Fighting fires is hard on the heart. In fact, heart disease causes 45 percent of on-the-job deaths among firefighters, compared with only 22 percent among police officers. New research shows that a disproportionate number of the firefighter deaths—whether caused by heart attacks, arrhythmias, or blood clots—occur during blazes.
“This is the strongest evidence yet that specific duties, namely fire suppression, lead to deaths from heart disease,” says researcher Stefanos N. Kales of the Cambridge Health Alliance and the Harvard School of Public Health. “It’s an interaction between the fight-or-flight response and underlying heart disease.”
When alarm bells ring, “the stress, the fear, the danger all kick in and [firefighters’] heart rates jump,” Kales adds. In firefighters with blocked arteries or other risk factors, this strain can be too much.
Four years ago, a small study by Kales’ group suggested that fighting fires leads to heart-related deaths. To buttress that work, the team reviewed reports of all on-duty firefighter deaths in the United States between 1994 and 2004, excluding those related to the Sept. 11, 2001, terrorist attacks.
Of the 1,144 deaths reported to the federal government’s U.S. Fire Administration, Kales’ team identified 449 as heart related.
The team classified each heart fatality by the firefighter’s activity at the time of death. The researchers found that 32 percent of the deaths occurred while individuals faced fires. Moreover, 31 percent occurred as personnel traveled to or from fires. Of the others, 15 percent took place at a station, 12 percent during training, and 9 percent on nonfire calls.
To calculate the relative risk of heart death during each activity, the team collected data on how firefighters spend their time at small, medium, and large fire companies. They found that firefighters spend just 1 to 5 percent of on-duty time fighting fires, with the smaller stations fighting fewer fires. “A lot of their time is downtime, waiting for something to happen,” says Kales.
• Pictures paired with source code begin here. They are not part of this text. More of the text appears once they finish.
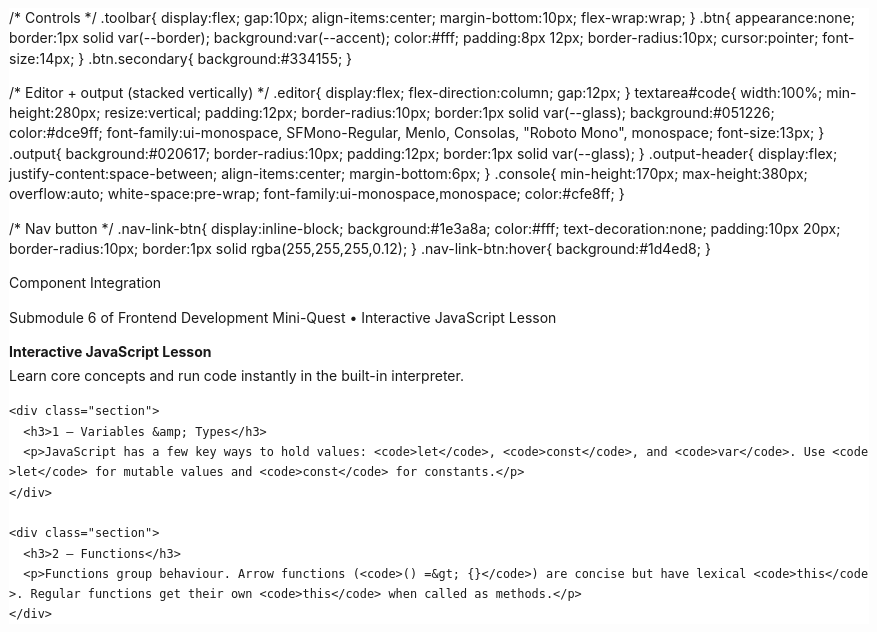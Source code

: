   /* Controls */
  .toolbar{ display:flex; gap:10px; align-items:center; margin-bottom:10px; flex-wrap:wrap; }
  .btn{
    appearance:none; border:1px solid var(--border); background:var(--accent);
    color:#fff; padding:8px 12px; border-radius:10px; cursor:pointer; font-size:14px;
  }
  .btn.secondary{ background:#334155; }

  /* Editor + output (stacked vertically) */
  .editor{ display:flex; flex-direction:column; gap:12px; }
  textarea#code{
    width:100%; min-height:280px; resize:vertical;
    padding:12px; border-radius:10px; border:1px solid var(--glass);
    background:#051226; color:#dce9ff;
    font-family:ui-monospace, SFMono-Regular, Menlo, Consolas, "Roboto Mono", monospace; font-size:13px;
  }
  .output{ background:#020617; border-radius:10px; padding:12px; border:1px solid var(--glass); }
  .output-header{ display:flex; justify-content:space-between; align-items:center; margin-bottom:6px; }
  .console{ min-height:170px; max-height:380px; overflow:auto; white-space:pre-wrap; font-family:ui-monospace,monospace; color:#cfe8ff; }

  /* Nav button */
  .nav-link-btn{
    display:inline-block; background:#1e3a8a; color:#fff; text-decoration:none;
    padding:10px 20px; border-radius:10px; border:1px solid rgba(255,255,255,0.12);
  }
  .nav-link-btn:hover{ background:#1d4ed8; }
</style>

<div class="container">
  
  <section class="card">
    <div class="page-title">Component Integration</div>
    <p class="page-subtitle">Submodule 6 of Frontend Development Mini-Quest • Interactive JavaScript Lesson</p>
  </section>

  
  <section class="card lesson">
    <div>
      <div style="font-weight:700; margin-bottom:4px;">Interactive JavaScript Lesson</div>
      <div class="muted">Learn core concepts and run code instantly in the built-in interpreter.</div>
    </div>

    <div class="section">
      <h3>1 — Variables &amp; Types</h3>
      <p>JavaScript has a few key ways to hold values: <code>let</code>, <code>const</code>, and <code>var</code>. Use <code>let</code> for mutable values and <code>const</code> for constants.</p>
    </div>

    <div class="section">
      <h3>2 — Functions</h3>
      <p>Functions group behaviour. Arrow functions (<code>() =&gt; {}</code>) are concise but have lexical <code>this</code>. Regular functions get their own <code>this</code> when called as methods.</p>
    </div>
The odds of heart death while fighting a fire range from 12 to 136 times the odds of heart death during nonemergency duties, according to the size of the station, the team reports in the March 22 New England Journal of Medicine.
Linda Rosenstock, dean of the School of Public Health at the University of California, Los Angeles, calls the findings “not surprising.” Heavy exertion while at high temperatures, combined with breathing smoke and chemicals, may trigger coronary events.
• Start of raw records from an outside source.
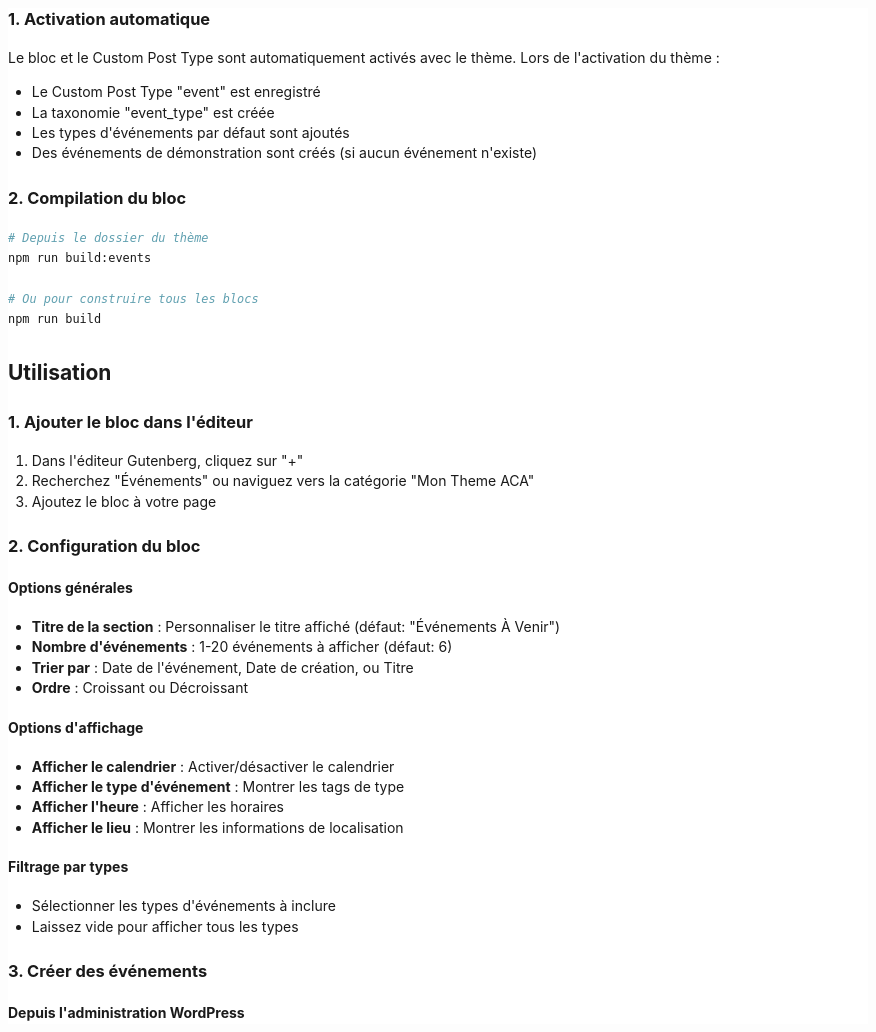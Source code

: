### 1. Activation automatique

Le bloc et le Custom Post Type sont automatiquement activés avec le thème. Lors de l'activation du thème :

- Le Custom Post Type "event" est enregistré
- La taxonomie "event_type" est créée
- Les types d'événements par défaut sont ajoutés
- Des événements de démonstration sont créés (si aucun événement n'existe)

### 2. Compilation du bloc

```bash
# Depuis le dossier du thème
npm run build:events

# Ou pour construire tous les blocs
npm run build
```

## Utilisation

### 1. Ajouter le bloc dans l'éditeur

1. Dans l'éditeur Gutenberg, cliquez sur "+"
2. Recherchez "Événements" ou naviguez vers la catégorie "Mon Theme ACA"
3. Ajoutez le bloc à votre page

### 2. Configuration du bloc

#### Options générales

- **Titre de la section** : Personnaliser le titre affiché (défaut: "Événements À Venir")
- **Nombre d'événements** : 1-20 événements à afficher (défaut: 6)
- **Trier par** : Date de l'événement, Date de création, ou Titre
- **Ordre** : Croissant ou Décroissant

#### Options d'affichage

- **Afficher le calendrier** : Activer/désactiver le calendrier
- **Afficher le type d'événement** : Montrer les tags de type
- **Afficher l'heure** : Afficher les horaires
- **Afficher le lieu** : Montrer les informations de localisation

#### Filtrage par types

- Sélectionner les types d'événements à inclure
- Laissez vide pour afficher tous les types

### 3. Créer des événements

#### Depuis l'administration WordPress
Physical fitness is also an issue. “Firefighters start out healthy” but don’t necessarily stay in good shape during their years of service, Rosenstock says in a commentary accompanying the new report.
Firefighters usually pass fitness exams upon hiring, but most departments have no ongoing fitness requirements, says Kales. Both he and Rosenstock call on fire departments to encourage better fitness for the nation’s 1.1 million paid and volunteer firefighters.
Both the International Association of Fire Fighters and the International Association of Fire Chiefs have voluntary fitness initiatives. The programs should be mandatory, Kales says, so that firefighters “stay healthy throughout their careers.”